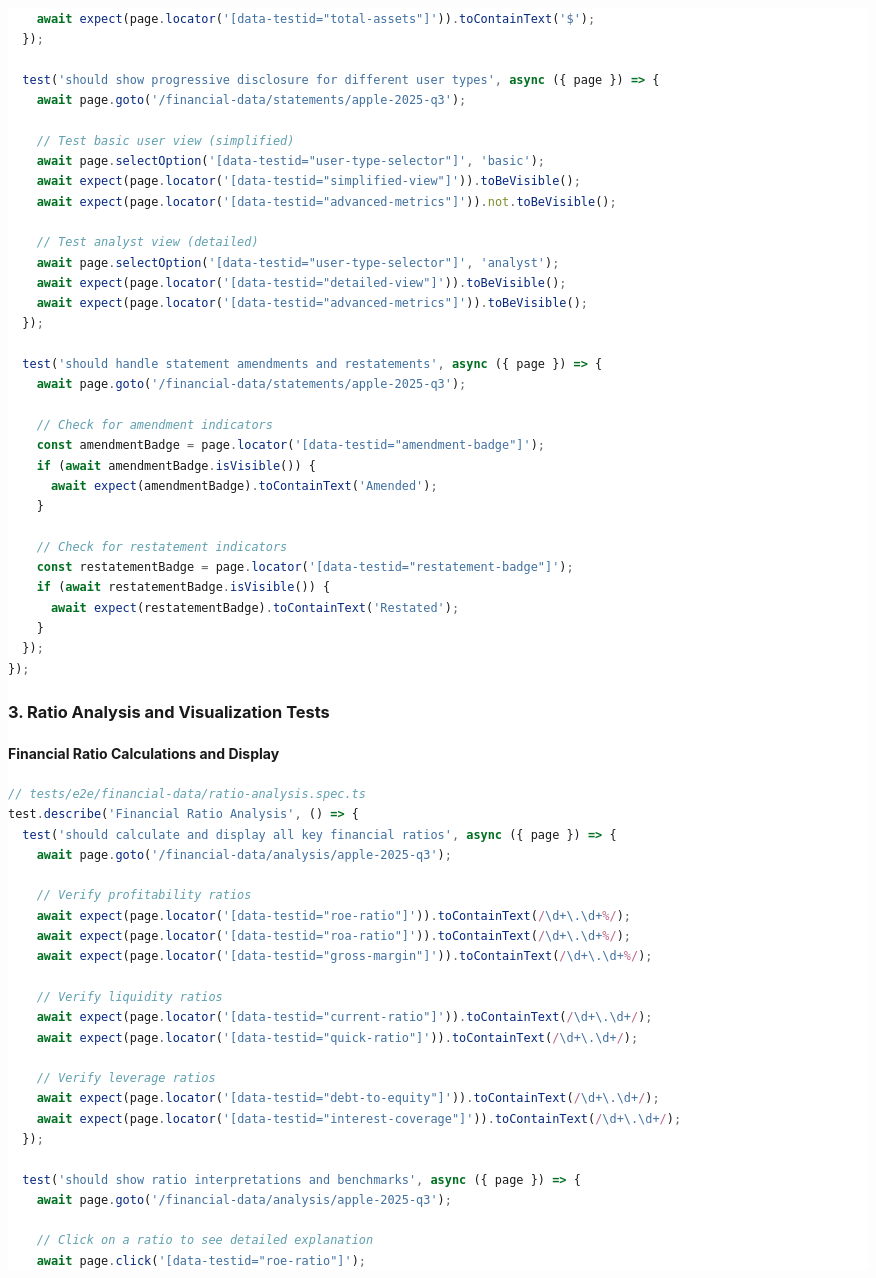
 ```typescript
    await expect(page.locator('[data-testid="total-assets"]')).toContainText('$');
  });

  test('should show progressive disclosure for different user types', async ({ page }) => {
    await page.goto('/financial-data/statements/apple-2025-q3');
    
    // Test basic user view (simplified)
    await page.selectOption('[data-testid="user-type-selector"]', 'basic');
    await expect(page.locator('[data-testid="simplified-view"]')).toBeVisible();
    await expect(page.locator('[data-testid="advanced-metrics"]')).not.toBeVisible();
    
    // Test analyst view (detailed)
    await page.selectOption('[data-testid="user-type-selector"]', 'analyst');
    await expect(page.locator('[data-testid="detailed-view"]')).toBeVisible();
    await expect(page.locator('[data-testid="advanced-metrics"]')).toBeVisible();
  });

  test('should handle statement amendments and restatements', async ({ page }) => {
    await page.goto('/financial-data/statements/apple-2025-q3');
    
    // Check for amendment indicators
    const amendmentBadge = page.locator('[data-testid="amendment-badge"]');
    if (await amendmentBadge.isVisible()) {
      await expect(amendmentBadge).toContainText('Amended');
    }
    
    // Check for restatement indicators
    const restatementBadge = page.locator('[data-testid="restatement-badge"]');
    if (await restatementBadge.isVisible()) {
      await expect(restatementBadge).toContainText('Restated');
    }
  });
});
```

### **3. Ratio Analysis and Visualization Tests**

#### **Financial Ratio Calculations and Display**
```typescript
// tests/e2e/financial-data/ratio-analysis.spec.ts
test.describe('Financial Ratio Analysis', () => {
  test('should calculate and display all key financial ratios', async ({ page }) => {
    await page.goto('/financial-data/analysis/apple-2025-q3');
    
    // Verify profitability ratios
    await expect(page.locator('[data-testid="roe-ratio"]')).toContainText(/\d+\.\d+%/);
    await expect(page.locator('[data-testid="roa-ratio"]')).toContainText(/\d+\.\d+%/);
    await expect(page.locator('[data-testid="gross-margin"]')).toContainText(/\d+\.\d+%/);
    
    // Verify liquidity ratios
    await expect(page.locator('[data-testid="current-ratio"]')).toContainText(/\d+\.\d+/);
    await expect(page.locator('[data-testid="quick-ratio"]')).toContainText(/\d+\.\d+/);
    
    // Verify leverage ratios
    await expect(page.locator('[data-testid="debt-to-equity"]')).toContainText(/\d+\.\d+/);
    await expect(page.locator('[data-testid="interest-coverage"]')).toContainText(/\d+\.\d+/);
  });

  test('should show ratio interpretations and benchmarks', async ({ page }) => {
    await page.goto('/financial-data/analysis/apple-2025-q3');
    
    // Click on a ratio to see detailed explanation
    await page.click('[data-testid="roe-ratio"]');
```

* * *

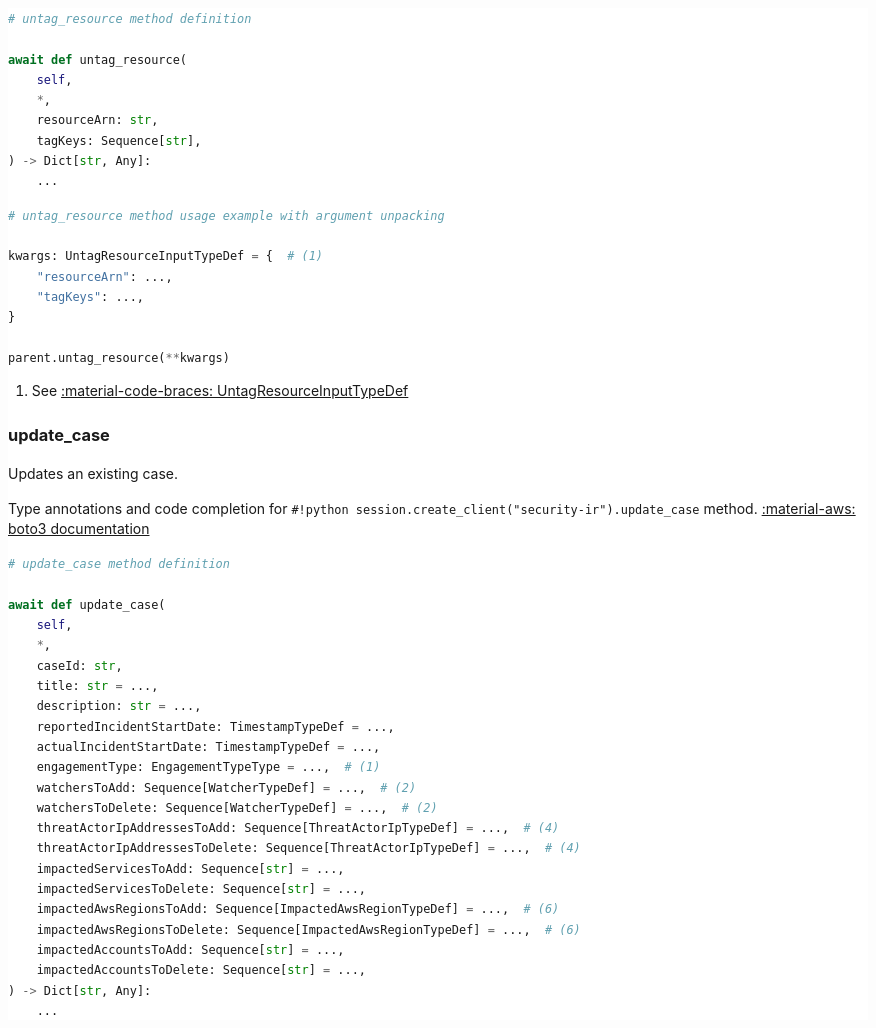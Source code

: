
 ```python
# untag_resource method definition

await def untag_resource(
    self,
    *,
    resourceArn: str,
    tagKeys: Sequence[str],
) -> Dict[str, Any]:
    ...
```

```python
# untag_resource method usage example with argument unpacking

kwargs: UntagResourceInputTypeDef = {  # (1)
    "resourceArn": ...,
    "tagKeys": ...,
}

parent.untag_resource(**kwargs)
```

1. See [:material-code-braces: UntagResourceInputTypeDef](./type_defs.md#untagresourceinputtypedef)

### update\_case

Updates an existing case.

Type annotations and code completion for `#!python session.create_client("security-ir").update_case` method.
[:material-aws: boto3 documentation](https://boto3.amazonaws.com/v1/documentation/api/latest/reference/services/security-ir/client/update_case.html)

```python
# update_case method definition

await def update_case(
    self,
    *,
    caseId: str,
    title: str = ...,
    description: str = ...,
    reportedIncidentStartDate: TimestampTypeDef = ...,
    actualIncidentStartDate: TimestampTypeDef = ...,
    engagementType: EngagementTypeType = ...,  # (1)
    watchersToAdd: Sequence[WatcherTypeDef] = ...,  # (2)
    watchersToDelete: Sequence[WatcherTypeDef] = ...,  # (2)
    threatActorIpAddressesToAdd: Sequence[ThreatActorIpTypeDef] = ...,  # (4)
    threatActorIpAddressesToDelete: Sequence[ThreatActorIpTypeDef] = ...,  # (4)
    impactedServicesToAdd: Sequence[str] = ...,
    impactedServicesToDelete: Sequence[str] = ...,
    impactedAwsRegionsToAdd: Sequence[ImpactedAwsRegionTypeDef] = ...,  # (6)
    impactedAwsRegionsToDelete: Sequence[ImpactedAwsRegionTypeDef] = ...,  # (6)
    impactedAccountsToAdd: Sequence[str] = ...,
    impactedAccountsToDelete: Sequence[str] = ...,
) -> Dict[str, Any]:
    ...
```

• Task details: Look over the material above and show each line where "WatcherTypeDef" appears.

• Reply:
    watchersToAdd: Sequence[WatcherTypeDef] = ...,  # (2)
    watchersToDelete: Sequence[WatcherTypeDef] = ...,  # (2)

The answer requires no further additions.